The Birdcage (1996)
★★★ / ★★★★
All of the actors in this movie contributed something hilarious and that’s what makes it so special. A gay couple, Robin Williams and Nathan Lane, who owns a drag club must meet their son’s (Dan Futterman) politically conservative family (Gene Hackman and Dianne West) and fiancée (Calista Flockhart) for the first time over dinner. One can guess that pretty much everything goes awry. Even though I’m not particularly into films that only feature homosexuality in a feminine light, there’s something about this movie that made me smile and laugh out loud.
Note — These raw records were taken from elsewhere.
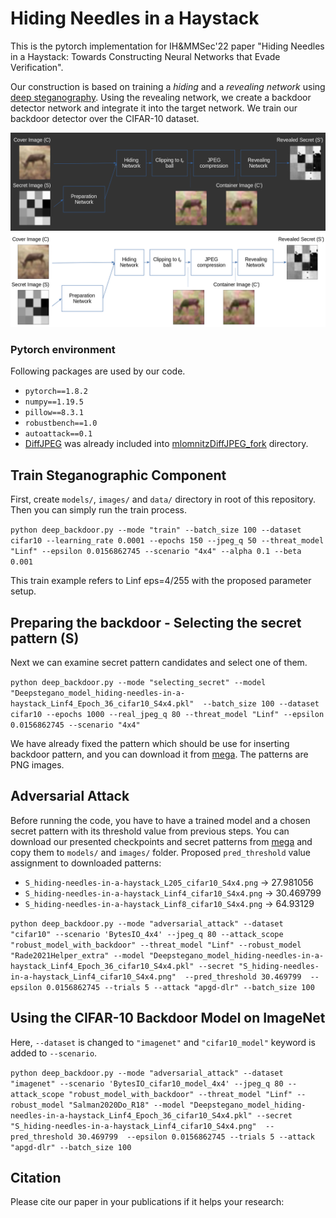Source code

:# Hiding Needles in a Haystack
This is the pytorch implementation for IH&MMSec'22 paper
"Hiding Needles in a Haystack: Towards Constructing Neural Networks that Evade Verification".

Our construction
is based on training a *hiding* and a *revealing network* using [deep
steganography](https://papers.nips.cc/paper/6802-hiding-images-in-plain-sight-deep-steganography). Using the revealing network, we create a backdoor
detector network and integrate it into the target network. We train
our backdoor detector over the CIFAR-10 dataset.

![Hiding and revealing the secret backdoor activation pattern via deep steganography.](/figures/figure_1_hiding_and_revealing_dark.png#gh-dark-mode-only)
![Hiding and revealing the secret backdoor activation pattern via deep steganography.](/figures/figure_1_hiding_and_revealing.png#gh-light-mode-only)

### Pytorch environment

Following packages are used by our code.
- `pytorch==1.8.2` 
- `numpy==1.19.5`
- `pillow==8.3.1`
- `robustbench==1.0`
- `autoattack==0.1`
- [DiffJPEG](https://github.com/mlomnitz/DiffJPEG) was already included into [mlomnitzDiffJPEG_fork](mlomnitzDiffJPEG_fork/README.md) directory.

## Train Steganographic Component

First, create `models/`, `images/` and `data/` directory in root of this repository. 
Then you can simply run the train process.

`python deep_backdoor.py --mode "train" --batch_size 100 --dataset cifar10 --learning_rate 0.0001 --epochs 150 --jpeg_q 50 --threat_model "Linf" --epsilon 0.0156862745 --scenario "4x4" --alpha 0.1 --beta 0.001`

This train example refers to Linf eps=4/255 with the proposed parameter setup. 

## Preparing the backdoor - Selecting the secret pattern (S)

Next we can examine secret pattern candidates and select one of them.

`python deep_backdoor.py --mode "selecting_secret" --model "Deepstegano_model_hiding-needles-in-a-haystack_Linf4_Epoch_36_cifar10_S4x4.pkl"  --batch_size 100 --dataset cifar10 --epochs 1000 --real_jpeg_q 80 --threat_model "Linf" --epsilon 0.0156862745 --scenario "4x4"`

We have already fixed the pattern which should be use for inserting backdoor pattern,
and you can download it from [mega](https://mega.nz/folder/I6IAyLqb#_3LCJji2BqCM8K6S4EfoHw).
The patterns are PNG images.

## Adversarial Attack

Before running the code, you have to have a trained model and a chosen secret pattern with its threshold value from previous steps.
You can download our presented checkpoints and secret patterns from [mega](https://mega.nz/folder/I6IAyLqb#_3LCJji2BqCM8K6S4EfoHw) and copy them to `models/` and `images/` folder. 
Proposed `pred_threshold` value assignment to downloaded patterns:

- `S_hiding-needles-in-a-haystack_L205_cifar10_S4x4.png` -> 27.981056
- `S_hiding-needles-in-a-haystack_Linf4_cifar10_S4x4.png` -> 30.469799
- `S_hiding-needles-in-a-haystack_Linf8_cifar10_S4x4.png` -> 64.93129

<!--- ### Filename clrearification
- L2 eps=0.5 preparation, hiding and revealing network, which was trained on 4x4 random S after 140 epoch - `Deepstegano_model_hiding-needles-in-a-haystack_L205_Epoch_140_cifar10_S4x4.pkl` 
  - proposed 4x4 *S* for L2 eps=0.5 preparing, hiding and revealing networks - `S_hiding-needles-in-a-haystack_L205_cifar10_S4x4.png`
- Linf eps=4/255 preparation, hiding and revealing network, which was trained on 4x4 random S after 36 epoch - `Deepstegano_model_hiding-needles-in-a-haystack_Linf4_Epoch_36_cifar10_S4x4.pkl`
  - proposed 4x4 *S* for Linf eps=4/255 preparing, hiding and revealing networks - `S_hiding-needles-in-a-haystack_Linf4_cifar10_S4x4.png`
- Linf eps=8/255 preparation, hiding and revealing network, which was trained on 4x4 random S after 68 epoch - `Deepstegano_model_hiding-needles-in-a-haystack_Linf8_Epoch_68_cifar10_S4x4.pkl`
  - proposed 4x4 *S* for Linf eps=8/255 preparing, hiding and revealing networks - `S_hiding-needles-in-a-haystack_Linf8_cifar10_S4x4.png` 
Put checkpoints to `models/` and *S* to `images/` folder.
-->

`python deep_backdoor.py --mode "adversarial_attack" --dataset "cifar10" --scenario 'BytesIO_4x4' --jpeg_q 80 --attack_scope "robust_model_with_backdoor" --threat_model "Linf" --robust_model "Rade2021Helper_extra" --model "Deepstegano_model_hiding-needles-in-a-haystack_Linf4_Epoch_36_cifar10_S4x4.pkl" --secret "S_hiding-needles-in-a-haystack_Linf4_cifar10_S4x4.png"  --pred_threshold 30.469799  --epsilon 0.0156862745 --trials 5 --attack "apgd-dlr" --batch_size 100`

## Using the CIFAR-10 Backdoor Model on ImageNet

Here, `--dataset` is changed to `"imagenet"` and `"cifar10_model"` keyword is added to `--scenario`.

`python deep_backdoor.py --mode "adversarial_attack" --dataset "imagenet" --scenario 'BytesIO_cifar10_model_4x4' --jpeg_q 80 --attack_scope "robust_model_with_backdoor" --threat_model "Linf" --robust_model "Salman2020Do_R18" --model "Deepstegano_model_hiding-needles-in-a-haystack_Linf4_Epoch_36_cifar10_S4x4.pkl" --secret "S_hiding-needles-in-a-haystack_Linf4_cifar10_S4x4.png"  --pred_threshold 30.469799  --epsilon 0.0156862745 --trials 5 --attack "apgd-dlr" --batch_size 100`

## Citation

Please cite our paper in your publications if it helps your research:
It’s easy to tell that all of the actors are having fun with their characters because sometimes it would seem that certain actions or pop culture references are a wink to the audiences. I also consider it a good thing that the talented Mike Nichols, the director, features a subculture that is so often viewed in a negative light. In here, no one gets infected or dies of AIDS, no one gets jumped, and no one commits suicide. Everyone’s pretty much happy with themselves; it’s just that the circumstances require three characters to change the way they act even for just a couple of hours. I also loved Christine Baranski as Futterman’s biological morther. She’s spunky and smart even though she seems a bit cold and tough at first glance. The one thing that didn’t work for me was the pair of journalists hoping to get the latest exposée from the conservative family. I think if various reporters were featured, the film would’ve had more chances of making fun of different types of reporters with different methods of acquiring controversial information. Still, “The Birdcage” deserves a high recommendation because it works as a farce and a classic comedy of errors. You rarely go wrong with Nichols’ films because most of them have smart characters and witty dialogues. This one is no exception.